Content starts
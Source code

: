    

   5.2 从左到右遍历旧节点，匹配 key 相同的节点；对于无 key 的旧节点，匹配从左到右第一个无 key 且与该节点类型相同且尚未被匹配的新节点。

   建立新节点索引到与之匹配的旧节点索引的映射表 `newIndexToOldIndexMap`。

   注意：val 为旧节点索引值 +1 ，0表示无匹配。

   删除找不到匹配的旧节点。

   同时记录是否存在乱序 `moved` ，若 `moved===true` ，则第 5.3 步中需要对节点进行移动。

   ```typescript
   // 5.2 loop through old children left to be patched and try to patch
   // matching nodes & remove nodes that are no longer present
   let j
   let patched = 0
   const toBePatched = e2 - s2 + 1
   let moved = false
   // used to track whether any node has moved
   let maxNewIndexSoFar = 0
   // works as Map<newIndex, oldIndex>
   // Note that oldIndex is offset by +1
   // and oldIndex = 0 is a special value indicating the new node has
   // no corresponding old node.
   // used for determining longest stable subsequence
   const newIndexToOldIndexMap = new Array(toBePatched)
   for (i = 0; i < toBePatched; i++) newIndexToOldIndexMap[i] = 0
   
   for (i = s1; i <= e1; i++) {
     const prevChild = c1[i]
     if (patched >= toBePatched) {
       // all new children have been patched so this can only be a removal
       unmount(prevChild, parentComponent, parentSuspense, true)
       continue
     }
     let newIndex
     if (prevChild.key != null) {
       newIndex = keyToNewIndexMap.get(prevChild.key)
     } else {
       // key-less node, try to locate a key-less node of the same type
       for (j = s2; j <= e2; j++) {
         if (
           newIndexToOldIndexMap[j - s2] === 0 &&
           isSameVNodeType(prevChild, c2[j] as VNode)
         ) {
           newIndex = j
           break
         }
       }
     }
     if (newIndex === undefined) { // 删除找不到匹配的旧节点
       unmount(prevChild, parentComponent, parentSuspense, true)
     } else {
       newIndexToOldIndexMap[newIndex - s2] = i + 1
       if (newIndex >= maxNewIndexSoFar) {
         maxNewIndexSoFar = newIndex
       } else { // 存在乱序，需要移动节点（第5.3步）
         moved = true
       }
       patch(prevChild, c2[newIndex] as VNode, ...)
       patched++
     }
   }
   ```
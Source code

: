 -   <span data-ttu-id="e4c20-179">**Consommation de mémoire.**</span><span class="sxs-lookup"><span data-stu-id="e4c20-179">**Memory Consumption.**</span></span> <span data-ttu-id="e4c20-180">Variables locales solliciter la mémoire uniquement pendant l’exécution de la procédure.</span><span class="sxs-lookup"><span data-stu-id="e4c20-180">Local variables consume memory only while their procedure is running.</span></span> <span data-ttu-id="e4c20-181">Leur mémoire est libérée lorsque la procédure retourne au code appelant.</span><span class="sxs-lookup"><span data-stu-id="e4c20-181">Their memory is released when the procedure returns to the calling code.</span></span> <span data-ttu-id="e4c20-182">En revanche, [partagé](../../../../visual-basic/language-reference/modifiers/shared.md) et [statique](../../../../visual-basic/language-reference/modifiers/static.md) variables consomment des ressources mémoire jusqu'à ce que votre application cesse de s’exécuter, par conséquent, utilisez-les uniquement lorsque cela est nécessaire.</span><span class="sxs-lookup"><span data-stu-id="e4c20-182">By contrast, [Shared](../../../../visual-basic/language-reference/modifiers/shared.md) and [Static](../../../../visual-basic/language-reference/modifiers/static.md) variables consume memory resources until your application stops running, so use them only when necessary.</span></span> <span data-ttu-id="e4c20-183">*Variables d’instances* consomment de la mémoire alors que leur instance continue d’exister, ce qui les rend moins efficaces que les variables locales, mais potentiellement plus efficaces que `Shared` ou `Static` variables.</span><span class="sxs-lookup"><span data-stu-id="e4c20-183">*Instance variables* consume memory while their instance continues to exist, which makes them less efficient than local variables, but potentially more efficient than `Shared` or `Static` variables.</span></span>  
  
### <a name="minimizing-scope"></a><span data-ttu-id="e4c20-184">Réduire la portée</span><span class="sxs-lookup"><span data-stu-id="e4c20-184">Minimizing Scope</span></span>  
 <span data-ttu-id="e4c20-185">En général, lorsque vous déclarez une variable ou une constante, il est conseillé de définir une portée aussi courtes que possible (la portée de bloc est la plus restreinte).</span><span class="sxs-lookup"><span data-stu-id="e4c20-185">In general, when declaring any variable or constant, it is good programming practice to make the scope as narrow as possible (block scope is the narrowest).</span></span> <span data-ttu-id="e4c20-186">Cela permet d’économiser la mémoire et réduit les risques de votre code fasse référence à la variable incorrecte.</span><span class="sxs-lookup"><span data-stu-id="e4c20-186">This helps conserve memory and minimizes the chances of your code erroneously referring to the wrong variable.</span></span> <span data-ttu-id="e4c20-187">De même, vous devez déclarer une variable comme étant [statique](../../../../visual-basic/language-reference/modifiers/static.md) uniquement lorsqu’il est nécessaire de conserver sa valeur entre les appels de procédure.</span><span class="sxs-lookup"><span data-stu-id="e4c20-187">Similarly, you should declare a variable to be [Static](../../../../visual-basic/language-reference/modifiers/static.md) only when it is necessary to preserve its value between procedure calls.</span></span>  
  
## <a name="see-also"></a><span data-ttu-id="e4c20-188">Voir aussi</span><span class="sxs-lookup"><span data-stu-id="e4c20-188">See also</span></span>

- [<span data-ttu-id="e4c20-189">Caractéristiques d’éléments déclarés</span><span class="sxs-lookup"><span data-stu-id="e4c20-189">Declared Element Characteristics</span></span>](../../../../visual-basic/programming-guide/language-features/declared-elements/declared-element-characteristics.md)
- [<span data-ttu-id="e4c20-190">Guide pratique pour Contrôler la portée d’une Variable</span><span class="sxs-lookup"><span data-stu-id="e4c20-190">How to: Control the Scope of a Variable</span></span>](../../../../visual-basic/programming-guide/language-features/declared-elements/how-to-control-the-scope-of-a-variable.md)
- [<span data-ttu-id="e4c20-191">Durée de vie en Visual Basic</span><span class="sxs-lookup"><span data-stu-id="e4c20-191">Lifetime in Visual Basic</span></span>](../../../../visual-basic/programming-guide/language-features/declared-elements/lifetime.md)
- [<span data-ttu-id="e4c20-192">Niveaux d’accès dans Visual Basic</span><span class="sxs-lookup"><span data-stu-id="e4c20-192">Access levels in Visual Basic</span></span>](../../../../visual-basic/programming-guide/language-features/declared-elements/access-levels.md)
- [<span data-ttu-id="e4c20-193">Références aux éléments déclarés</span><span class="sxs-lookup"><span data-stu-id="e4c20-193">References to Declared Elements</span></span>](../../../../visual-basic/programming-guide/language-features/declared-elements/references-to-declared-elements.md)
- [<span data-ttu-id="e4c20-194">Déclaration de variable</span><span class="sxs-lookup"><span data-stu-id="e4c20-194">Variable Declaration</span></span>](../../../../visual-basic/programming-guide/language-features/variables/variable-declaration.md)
Content ends
▸ **DIRECTIONS**:
Reproduce the preceding records exactly and completely.

▸ **OUTPUT**:
Source code

:    

   5.2 从左到右遍历旧节点，匹配 key 相同的节点；对于无 key 的旧节点，匹配从左到右第一个无 key 且与该节点类型相同且尚未被匹配的新节点。

   建立新节点索引到与之匹配的旧节点索引的映射表 `newIndexToOldIndexMap`。

   注意：val 为旧节点索引值 +1 ，0表示无匹配。

   删除找不到匹配的旧节点。

   同时记录是否存在乱序 `moved` ，若 `moved===true` ，则第 5.3 步中需要对节点进行移动。

   ```typescript
   // 5.2 loop through old children left to be patched and try to patch
   // matching nodes & remove nodes that are no longer present
   let j
   let patched = 0
   const toBePatched = e2 - s2 + 1
   let moved = false
   // used to track whether any node has moved
   let maxNewIndexSoFar = 0
   // works as Map<newIndex, oldIndex>
   // Note that oldIndex is offset by +1
   // and oldIndex = 0 is a special value indicating the new node has
   // no corresponding old node.
   // used for determining longest stable subsequence
   const newIndexToOldIndexMap = new Array(toBePatched)
   for (i = 0; i < toBePatched; i++) newIndexToOldIndexMap[i] = 0
   
   for (i = s1; i <= e1; i++) {
     const prevChild = c1[i]
     if (patched >= toBePatched) {
       // all new children have been patched so this can only be a removal
       unmount(prevChild, parentComponent, parentSuspense, true)
       continue
     }
     let newIndex
     if (prevChild.key != null) {
       newIndex = keyToNewIndexMap.get(prevChild.key)
     } else {
       // key-less node, try to locate a key-less node of the same type
       for (j = s2; j <= e2; j++) {
         if (
           newIndexToOldIndexMap[j - s2] === 0 &&
           isSameVNodeType(prevChild, c2[j] as VNode)
         ) {
           newIndex = j
           break
         }
       }
     }
     if (newIndex === undefined) { // 删除找不到匹配的旧节点
       unmount(prevChild, parentComponent, parentSuspense, true)
     } else {
       newIndexToOldIndexMap[newIndex - s2] = i + 1
       if (newIndex >= maxNewIndexSoFar) {
         maxNewIndexSoFar = newIndex
       } else { // 存在乱序，需要移动节点（第5.3步）
         moved = true
       }
       patch(prevChild, c2[newIndex] as VNode, ...)
       patched++
     }
   }
   ```
Source code

: -   <span data-ttu-id="e4c20-179">**Consommation de mémoire.**</span><span class="sxs-lookup"><span data-stu-id="e4c20-179">**Memory Consumption.**</span></span> <span data-ttu-id="e4c20-180">Variables locales solliciter la mémoire uniquement pendant l’exécution de la procédure.</span><span class="sxs-lookup"><span data-stu-id="e4c20-180">Local variables consume memory only while their procedure is running.</span></span> <span data-ttu-id="e4c20-181">Leur mémoire est libérée lorsque la procédure retourne au code appelant.</span><span class="sxs-lookup"><span data-stu-id="e4c20-181">Their memory is released when the procedure returns to the calling code.</span></span> <span data-ttu-id="e4c20-182">En revanche, [partagé](../../../../visual-basic/language-reference/modifiers/shared.md) et [statique](../../../../visual-basic/language-reference/modifiers/static.md) variables consomment des ressources mémoire jusqu'à ce que votre application cesse de s’exécuter, par conséquent, utilisez-les uniquement lorsque cela est nécessaire.</span><span class="sxs-lookup"><span data-stu-id="e4c20-182">By contrast, [Shared](../../../../visual-basic/language-reference/modifiers/shared.md) and [Static](../../../../visual-basic/language-reference/modifiers/static.md) variables consume memory resources until your application stops running, so use them only when necessary.</span></span> <span data-ttu-id="e4c20-183">*Variables d’instances* consomment de la mémoire alors que leur instance continue d’exister, ce qui les rend moins efficaces que les variables locales, mais potentiellement plus efficaces que `Shared` ou `Static` variables.</span><span class="sxs-lookup"><span data-stu-id="e4c20-183">*Instance variables* consume memory while their instance continues to exist, which makes them less efficient than local variables, but potentially more efficient than `Shared` or `Static` variables.</span></span>  
  
### <a name="minimizing-scope"></a><span data-ttu-id="e4c20-184">Réduire la portée</span><span class="sxs-lookup"><span data-stu-id="e4c20-184">Minimizing Scope</span></span>  
 <span data-ttu-id="e4c20-185">En général, lorsque vous déclarez une variable ou une constante, il est conseillé de définir une portée aussi courtes que possible (la portée de bloc est la plus restreinte).</span><span class="sxs-lookup"><span data-stu-id="e4c20-185">In general, when declaring any variable or constant, it is good programming practice to make the scope as narrow as possible (block scope is the narrowest).</span></span> <span data-ttu-id="e4c20-186">Cela permet d’économiser la mémoire et réduit les risques de votre code fasse référence à la variable incorrecte.</span><span class="sxs-lookup"><span data-stu-id="e4c20-186">This helps conserve memory and minimizes the chances of your code erroneously referring to the wrong variable.</span></span> <span data-ttu-id="e4c20-187">De même, vous devez déclarer une variable comme étant [statique](../../../../visual-basic/language-reference/modifiers/static.md) uniquement lorsqu’il est nécessaire de conserver sa valeur entre les appels de procédure.</span><span class="sxs-lookup"><span data-stu-id="e4c20-187">Similarly, you should declare a variable to be [Static](../../../../visual-basic/language-reference/modifiers/static.md) only when it is necessary to preserve its value between procedure calls.</span></span>  
  
## <a name="see-also"></a><span data-ttu-id="e4c20-188">Voir aussi</span><span class="sxs-lookup"><span data-stu-id="e4c20-188">See also</span></span>

- [<span data-ttu-id="e4c20-189">Caractéristiques d’éléments déclarés</span><span class="sxs-lookup"><span data-stu-id="e4c20-189">Declared Element Characteristics</span></span>](../../../../visual-basic/programming-guide/language-features/declared-elements/declared-element-characteristics.md)
- [<span data-ttu-id="e4c20-190">Guide pratique pour Contrôler la portée d’une Variable</span><span class="sxs-lookup"><span data-stu-id="e4c20-190">How to: Control the Scope of a Variable</span></span>](../../../../visual-basic/programming-guide/language-features/declared-elements/how-to-control-the-scope-of-a-variable.md)
- [<span data-ttu-id="e4c20-191">Durée de vie en Visual Basic</span><span class="sxs-lookup"><span data-stu-id="e4c20-191">Lifetime in Visual Basic</span></span>](../../../../visual-basic/programming-guide/language-features/declared-elements/lifetime.md)
- [<span data-ttu-id="e4c20-192">Niveaux d’accès dans Visual Basic</span><span class="sxs-lookup"><span data-stu-id="e4c20-192">Access levels in Visual Basic</span></span>](../../../../visual-basic/programming-guide/language-features/declared-elements/access-levels.md)
- [<span data-ttu-id="e4c20-193">Références aux éléments déclarés</span><span class="sxs-lookup"><span data-stu-id="e4c20-193">References to Declared Elements</span></span>](../../../../visual-basic/programming-guide/language-features/declared-elements/references-to-declared-elements.md)
- [<span data-ttu-id="e4c20-194">Déclaration de variable</span><span class="sxs-lookup"><span data-stu-id="e4c20-194">Variable Declaration</span></span>](../../../../visual-basic/programming-guide/language-features/variables/variable-declaration.md)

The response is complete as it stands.